Penulis melihat bahwa orientasi sosial gerakan buruh masih skala kecil, jika ada pihak lain di luar serikat buruh dan menyangkut kebutuhan buruh itu sendiri maka isu tersebut akan mencuat ke permukaan. Bahkan sampai tahun 2016 buruh masih berkutat dengan isu politik upah murah, padahal masih banyak isu lain yang memiliki efek sosial lebih luas jika diperjuangkan dengan serius. Penulis tidak menampik adanya permenaker 21 dan PP 78 tahun 2015 mereduksi peran dewan pengupahan yang setiap tahun memberikan rekomendasi kepada kepala daerah terkait kenaikan upah yang diminta.
Penulis melihat sisi lain, bahwa jika hanya berkutat di seputaran upah semata gerakan buruh dari masa ke masa tidak akan memiliki sebuah kebaruan. Politisasi upah murah kerap dilakukan aktor-aktor dalam tubuh serikat buruh, hipotesis penulis hal ini dilakukan untuk menarik massa agar dapat bergerak secara sistematis dan massif, lalu guna meraih simpati massa yang lebih besar dalam mengorganisir. Kesimpulannya bahwa serikat buruh sejatinya juga melakukan pendidikan kepada anggotanya, jika inisiasi ini dilakukan secara ajeg, maka terbuka kemungkinan terbentuk lembaga sosial yang mapan . Iuran anggota berjalan lancar setiap bulan, kualitas sumber daya buruh terus diperbaharui maka perjuangan buruh tidak hanya berhenti pada ranah ekonomi namun juga mencakup perjuangan sosial. Jika kondisi tersebut terwujud, terbuka kemungkinan nilai perjuangan serikat buruh akan mendapat respon positif dari masyarakat
Ditulis oleh: Rahmat Fauzi
Referensi
Aidit, D.N. 1952. Sedjarah Gerakan Buruh Indonesia. Djakarta: Jajasan Pembaruan.
Giddens, Anthony. 2013. The Third Way: The Renewal of Social Democracy. Cambridge: Polity Press.

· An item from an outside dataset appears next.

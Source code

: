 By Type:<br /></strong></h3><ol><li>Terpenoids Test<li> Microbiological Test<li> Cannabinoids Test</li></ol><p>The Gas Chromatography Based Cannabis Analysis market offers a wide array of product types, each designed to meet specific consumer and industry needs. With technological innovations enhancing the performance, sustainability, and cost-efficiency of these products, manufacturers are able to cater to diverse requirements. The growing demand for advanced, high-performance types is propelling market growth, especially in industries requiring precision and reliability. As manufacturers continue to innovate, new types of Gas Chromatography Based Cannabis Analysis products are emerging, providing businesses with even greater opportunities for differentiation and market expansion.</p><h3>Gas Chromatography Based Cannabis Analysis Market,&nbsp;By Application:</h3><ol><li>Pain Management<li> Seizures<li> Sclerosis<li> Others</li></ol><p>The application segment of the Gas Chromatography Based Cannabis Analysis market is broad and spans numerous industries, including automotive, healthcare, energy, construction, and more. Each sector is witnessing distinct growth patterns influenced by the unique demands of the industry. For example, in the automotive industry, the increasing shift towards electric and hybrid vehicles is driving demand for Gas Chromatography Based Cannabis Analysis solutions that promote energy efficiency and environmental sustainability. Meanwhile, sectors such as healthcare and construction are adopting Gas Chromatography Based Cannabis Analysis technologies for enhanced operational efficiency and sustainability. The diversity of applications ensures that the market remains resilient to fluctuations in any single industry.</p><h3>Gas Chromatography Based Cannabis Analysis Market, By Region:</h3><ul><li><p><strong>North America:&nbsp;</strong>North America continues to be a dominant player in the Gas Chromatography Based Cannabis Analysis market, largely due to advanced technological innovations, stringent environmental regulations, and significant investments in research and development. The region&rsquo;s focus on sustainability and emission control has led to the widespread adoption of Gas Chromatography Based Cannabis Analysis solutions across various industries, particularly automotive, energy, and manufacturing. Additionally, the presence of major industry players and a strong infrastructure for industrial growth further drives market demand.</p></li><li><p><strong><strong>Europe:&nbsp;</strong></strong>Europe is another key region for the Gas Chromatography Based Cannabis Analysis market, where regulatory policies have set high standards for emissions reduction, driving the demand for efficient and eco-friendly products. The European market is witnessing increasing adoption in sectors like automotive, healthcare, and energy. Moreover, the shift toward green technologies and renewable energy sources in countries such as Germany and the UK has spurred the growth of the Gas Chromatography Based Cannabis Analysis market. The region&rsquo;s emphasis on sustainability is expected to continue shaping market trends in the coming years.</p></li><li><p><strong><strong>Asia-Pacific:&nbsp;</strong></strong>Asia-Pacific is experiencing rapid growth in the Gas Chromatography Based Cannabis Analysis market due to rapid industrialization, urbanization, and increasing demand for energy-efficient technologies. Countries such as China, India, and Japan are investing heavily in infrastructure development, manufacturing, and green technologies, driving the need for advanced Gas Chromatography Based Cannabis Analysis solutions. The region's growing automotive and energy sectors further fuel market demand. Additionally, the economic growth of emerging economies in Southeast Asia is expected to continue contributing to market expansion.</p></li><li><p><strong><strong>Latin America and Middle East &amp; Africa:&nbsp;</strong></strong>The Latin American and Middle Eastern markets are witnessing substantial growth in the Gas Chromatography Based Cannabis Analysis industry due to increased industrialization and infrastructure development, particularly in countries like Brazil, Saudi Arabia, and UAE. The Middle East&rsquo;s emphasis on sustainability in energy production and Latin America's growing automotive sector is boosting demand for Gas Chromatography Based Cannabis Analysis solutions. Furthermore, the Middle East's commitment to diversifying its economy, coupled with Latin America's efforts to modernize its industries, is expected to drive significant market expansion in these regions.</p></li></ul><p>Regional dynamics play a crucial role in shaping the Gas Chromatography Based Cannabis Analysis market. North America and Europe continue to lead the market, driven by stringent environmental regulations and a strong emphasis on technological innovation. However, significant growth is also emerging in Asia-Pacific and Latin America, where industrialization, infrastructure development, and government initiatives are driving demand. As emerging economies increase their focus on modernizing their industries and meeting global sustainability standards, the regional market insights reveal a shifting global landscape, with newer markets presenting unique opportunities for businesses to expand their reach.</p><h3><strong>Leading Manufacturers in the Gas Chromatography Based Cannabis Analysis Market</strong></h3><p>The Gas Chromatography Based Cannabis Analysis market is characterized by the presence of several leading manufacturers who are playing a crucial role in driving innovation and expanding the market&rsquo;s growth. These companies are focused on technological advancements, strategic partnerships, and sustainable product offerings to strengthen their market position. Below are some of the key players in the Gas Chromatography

Multatuli. 1927. Max Havelar, or, The Coffe Auctions od a dutch trading company. Penguin Books
Porto, Della and Diani. 1999. An Social Movements: second edition.Blackwell Publishing
Referensi selain buku
Data Litbang TURC. 2016
[1] Multatuli. 1927. Max Havelar, or, The Coffe Auctions od a dutch trading company. Penguin Books
[2] Imperealisme merujuk KBBI, merupakan upaya penduduk yang dilakukan penjajah untuk menghisap sumber daya alam di wilayah tersebut.
[3] Data Litbang TURC.
[4] Aidit, D.N. 1952. Sedjarah Gerakan Buruh Indonesia. Djakarta: Jajasan Pembaruan.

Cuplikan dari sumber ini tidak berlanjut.